The shares of Tempur-Pedic International
(TPX:
sentiment,
chart,
options)
have taken a sharp tumble today after the company warned that its first-quarter sales to date are "significantly below" expectations. Tempur-Pedic stated that the weak economy has caused consumer spending to slow down, and total net sales for the first quarter are now expected to decline in the high single digits on a year-over-year basis.
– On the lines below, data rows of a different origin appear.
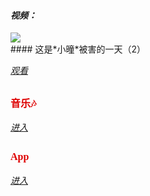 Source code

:#### *视频：*


<body>
<a href="/v001.html">
<img border="0" src="/https://note.youdao.com/yws/api/personal/file/WEB9e7474f6ccedc8b178b1e4be7008dca7?method=download&shareKey=050dfd2a747cfe2b3568ebe8e3b38258&inline=true" /><br />
</a>
</body>
#### 这是*小曈*被害的一天（2）

[*观看*](/v001.html)

<font face="微软雅黑" color=DeepSkyBlue1 size=3>音乐🎶</font> 
---
[*进入*](/music-in.html)
 
 <font face="微软雅黑" color=DeepSkyBlue2 size=3>App</font> 
---
[*进入*](/app.html)
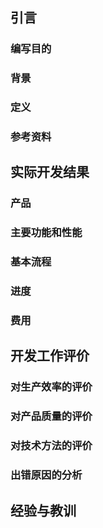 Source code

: <!-- 项目开发总结报告（GB8567——88） -->

## 引言

### 编写目的

<!-- 说明编写这份项目开发总结报告的目的，指出预期的阅读范围。 -->

### 背景

<!--
说明：
1. 本项目的名称和所开发出来的软件系统的名称；
1. 此软件的任务提出者、开发者、用户及安装此软件的计算中心。
-->

### 定义

<!-- 列出本文件中用到的专门术语的定义和外文首字母组词的原词组。 -->

### 参考资料

<!--
列出要用到的参考资料，如：
1. 本项目的已核准的计划任务书或合同、上级机关的批文；
1. 属于本项目的其他已发表的文件；
1. 本文件中各处所引用的文件、资料，包括所要用到的软件开发标准。列出这些文件的标题、文件编号、发表日期和出版单位，说明能够得到这些文件资料的来源。
-->

## 实际开发结果

### 产品

<!--
说明最终制成的产品，包括：
1. 程序系统中各个程序的名字，它们之间的层次关系，以千字节为单位的各个程序的程序量、存储媒体的形式和数量；
1. 程序系统共有哪几个版本，各自的版本号及它们之间的区别；
1. 每个文件的名称；
1. 所建立的每个数据库。 如果开发中制订过配置管理计划，要同这个计划相比较。
-->

### 主要功能和性能

<!-- 逐项列出本软件产品所实际具有的主要功能和性能，对照可行性研究报告、项目开发计划、功能需求说明书的有关内容，说明原定的开发目标是达到了、未完全达到、或超过了。 -->

### 基本流程

<!-- 用图给出本程序系统的实际的基本的处理流程。 -->

### 进度

<!-- 列出原定计划进度与实际进度的对比，明确说明，实际进度是提前了、还是延迟了，分析主要原因。 -->

### 费用

<!--
列出原定计划费用与实际支出费用的对比，包括：
1. 工时，以人月为单位，并按不同级别统计；
1. 计算机的使用时间，区别CPU时间及其他设备时间；
1. 物料消耗、出差费等其他支出。
-->

<!-- 明确说明，经费是超出了、还是节余了，分析其主要原因。 -->

## 开发工作评价

### 对生产效率的评价

<!--
给出实际生产效率，包括：
1. 程序的平均生产效率，即每人月生产的行数；
1. 文件的平均生产效率，即每人月生产的千字数；
-->

<!-- 并列出原订计划数作为对比。 -->

### 对产品质量的评价

<!-- 说明在测试中检查出来的程序编制中的错误发生率，即每干条指令（或语句）中的错误指令数（或语句数）。如果开发中制订过质量保证计划或配置管理计划，要同这些计划相比较。 -->

### 对技术方法的评价

<!-- 给出对在开发中所使用的技术、方法、工具、手段的评价。 -->

### 出错原因的分析

<!-- 给出对于开发中出现的错误的原因分析。 -->

## 经验与教训

<!-- 列出从这项开发工作中所得到的最主要的经验与教训及对今后的项目开发工作的建议。 --> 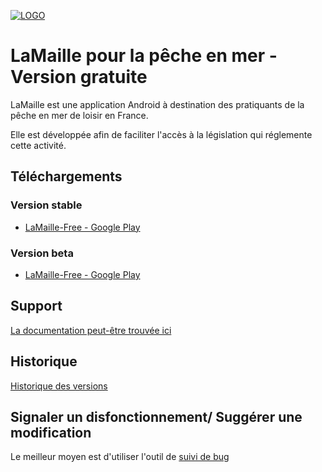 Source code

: [![LOGO](http://www.opalesurfcasting.net/IMG/cache-128x128/icon_android_lamaille_alpha_128-72-128x128.png)](http://www.opalesurfcasting.net/lamaille/rubrique201.html)
# LaMaille pour la pêche en mer - Version gratuite

LaMaille est une application Android à destination des pratiquants de la pêche en mer de loisir en France.

Elle est développée afin de faciliter l'accès à la législation qui réglemente cette activité.

## Téléchargements
### Version stable
- [LaMaille-Free - Google Play](https://play.google.com/store/apps/details?id=net.opalesurfcasting.lamaille)

### Version beta
- [LaMaille-Free - Google Play](https://play.google.com/apps/testing/net.opalesurfcasting.lamaille)

## Support
[La documentation peut-être trouvée ici](http://www.opalesurfcasting.net/lamaille/rubrique201.html)

## Historique
[Historique des versions](CHANGELOG.md)

## Signaler un disfonctionnement/ Suggérer une modification
Le meilleur moyen est d'utiliser l'outil de [suivi de bug](https://github.com/opalesurfcasting/LaMaille-Free/issues)
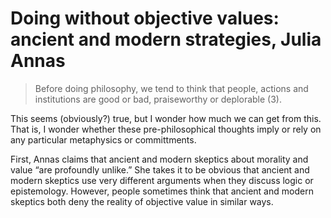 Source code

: # Doing without objective values: ancient and modern strategies, Julia Annas

> Before doing philosophy, we tend to think that people, actions and
> institutions are good or bad, praiseworthy or deplorable (3).

This seems (obviously?) true, but I wonder how much we can get from this.
That is, I wonder whether these pre-philosophical thoughts imply or rely on
any particular metaphysics or committments.

First, Annas claims that ancient and modern skeptics about morality and value
“are profoundly unlike.”  She takes it to be obvious that ancient and modern
skeptics use very different arguments when they discuss logic or epistemology.
However, people sometimes think that ancient and modern skeptics both deny the
reality of objective value in similar ways.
Additionally, first-quarter earnings per share are expected to total about half of the 34 cents reported a year ago, compared to analysts' expectations for a profit of 44 cents per share.
As a result of the firm's warning, Raymond James cut its rating on the stock from "outperform" to "market perform." During a conference 2 weeks ago, TPX management offered no clue that first-quarter earnings and sales were in jeopardy. "Given that the size of the miss is so large, we doubt that it was all developed in the last 13 days, damaging management credibility," said Raymond James.
Stifel Nicolaus also piled on, lowering its price target from $34 to $20 and calling the report "extremely disappointing." However, the broker tempered its pessimism by noting, "We believe this could mark the low point on the stock in this cycle."
At last check, TPX is down more than 34% and has pegged a new 52-week low of $9.51. Option activity has been fast and furious at the stock's deep-in-the-money March 30 put, which has traded volume of 16,960 on open interest of 17,057 at midday.